Dias atrás tiveram início os jogos olímpicos na capital francesa, com escândalo e mau gosto. As imagens do grupo heavy metal Gojira fazendo barulho – com infeliz pretensão musical, diante da Conciergerie, prédio no qual Maria Antonieta foi aprisionada,- foi um espetáculo para esquecer. Mulheres decapitadas, postadas em várias janelas, embalavam suas cabeças na linha da cintura enquanto efeitos especiais simulavam a aspersão de sangue.

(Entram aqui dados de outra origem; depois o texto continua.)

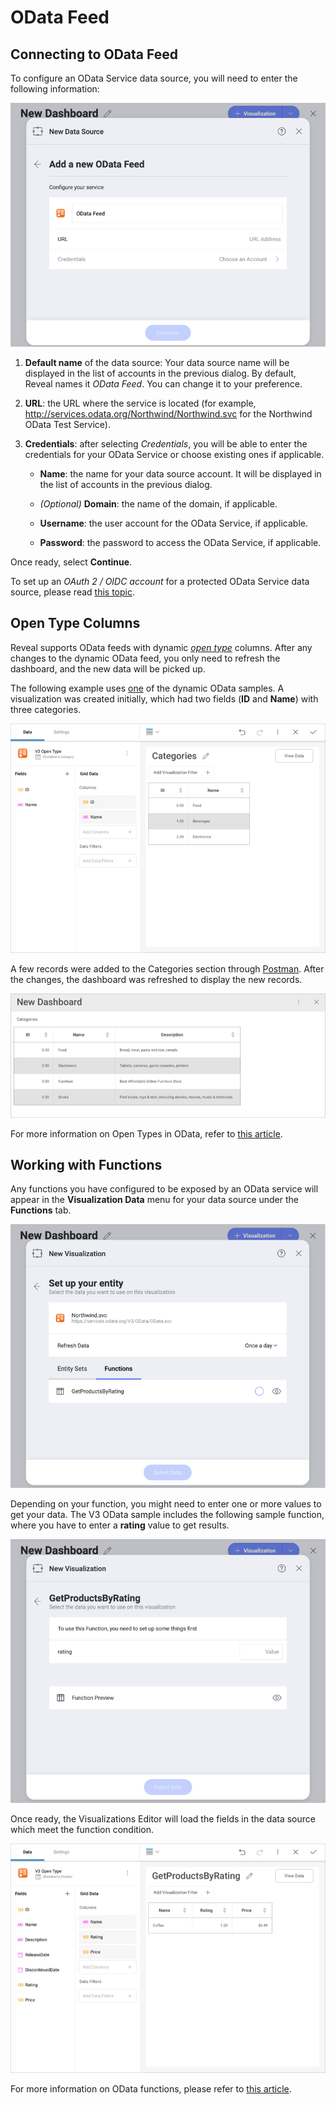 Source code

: # OData Feed

## Connecting to OData Feed
To configure an OData Service data source, you will need to enter the
following information:

<img src="images/enter-OData-service-details.png" alt="Enter OData Service Details dialog" class="responsive-img"/>

1.  **Default name** of the data source: Your data source name will be displayed in the list of accounts in the previous dialog. By default, Reveal names it *OData Feed*. You can change it to your preference.


2.  **URL**: the URL where the service is located (for example, <http://services.odata.org/Northwind/Northwind.svc> for the Northwind OData Test Service).

3.  **Credentials**: after selecting *Credentials*, you will be able to
    enter the credentials for your OData Service or choose existing ones
    if applicable.

      - **Name**: the name for your data source account. It will be
        displayed in the list of accounts in the previous dialog.

      - *(Optional)* **Domain**: the name of the domain, if applicable.

      - **Username**: the user account for the OData Service, if
        applicable.

      - **Password**: the password to access the OData Service, if
        applicable.

Once ready, select **Continue**.

To set up an *OAuth 2 / OIDC account* for a protected OData Service data
source, please read [this topic](~/en/datasources/OAuth-2-OIDC-User-Authentication.md).

## Open Type Columns

Reveal supports OData feeds with dynamic [*open type*](https://docs.microsoft.com/en-us/aspnet/web-api/overview/odata-support-in-aspnet-web-api/odata-v4/use-open-types-in-odata-v4)
columns. After any changes to the dynamic OData feed, you only need to
refresh the dashboard, and the new data will be picked up.

The following example uses
[one](https://services.odata.org/V3/OData/\(S\(bwrmr2ccg0nex5gmubqxjkkz\)\)/OData.svc/)
of the dynamic OData samples. A visualization was created initially,
which had two fields (**ID** and **Name**) with three categories.

<img src="images/ODataOpenTypesSampleV3_All.png" alt="ODataOpenTypesSampleV3\_All" class="responsive-img"/>

A few records were added to the Categories section through
[Postman](https://www.odata.org/getting-started/learning-odata-on-postman/).
After the changes, the dashboard was refreshed to display the new
records.

<img src="images/ODataRefreshedOpenTypeV3_All.png" alt="ODataRefreshedOpenTypeV3\_All" class="responsive-img"/>

For more information on Open Types in OData, refer to [this article](https://docs.microsoft.com/en-us/aspnet/web-api/overview/odata-support-in-aspnet-web-api/odata-v4/use-open-types-in-odata-v4).

## Working with Functions

Any functions you have configured to be exposed by an OData service will
appear in the **Visualization Data** menu for your data source under the
**Functions** tab.

<img src="images/OData-functions.png" alt="OData Functions tab in the Set up your entity dialog" class="responsive-img"/>

Depending on your function, you might need to enter one or more values
to get your data. The V3 OData sample includes the following sample
function, where you have to enter a **rating** value to get results.

<img src="images/OData-function-sample.png" alt="Setting up rating value of a function and Function preview dialog" class="responsive-img"/>

Once ready, the Visualizations Editor will load the fields in the data
source which meet the function condition.

<img src="images/Odata-get-products-by-rating.png" alt="Odata function used in the Visualization editor" class="responsive-img"/>

For more information on OData functions, please refer to [this article](https://docs.microsoft.com/en-us/aspnet/web-api/overview/odata-support-in-aspnet-web-api/odata-v4/odata-actions-and-functions).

Havia em Embu das Artes, município próximo da capital paulista, um ateliê do artista Jozan (https://www.facebook.com/photo/?fbid=180334325347032&set=pb.100067481294295.-2207520000&locale=pt_BR). Suas telas impactam, sobretudo as que retratam a decadência em templos religiosos, com interior apocalíptico, escatológico, denotando desorientação, sugerindo a perda da fé, a miséria espiritual a que pode chegar a humanidade. Não há nelas, porém, nenhuma sugestão dionisíaca, antes sugerem confusão. A maior das confusões, talvez, a perda de rumo, a barafunda de quem não tem ou perdeu a fé.
No cinema, quando a intenção é denotar decadência, ruína, perda, os tons cinza-escuros são utilizados para chocar ou causar desconforto ao espectador. Porque a desordem desencanta, como uma ameaça sobre nossas cabeças. Porque intuímos que a ruína está sempre a nos rondar, o melancólico mantem-se à espreita, como um gole amargo que podemos tomar num momento infeliz.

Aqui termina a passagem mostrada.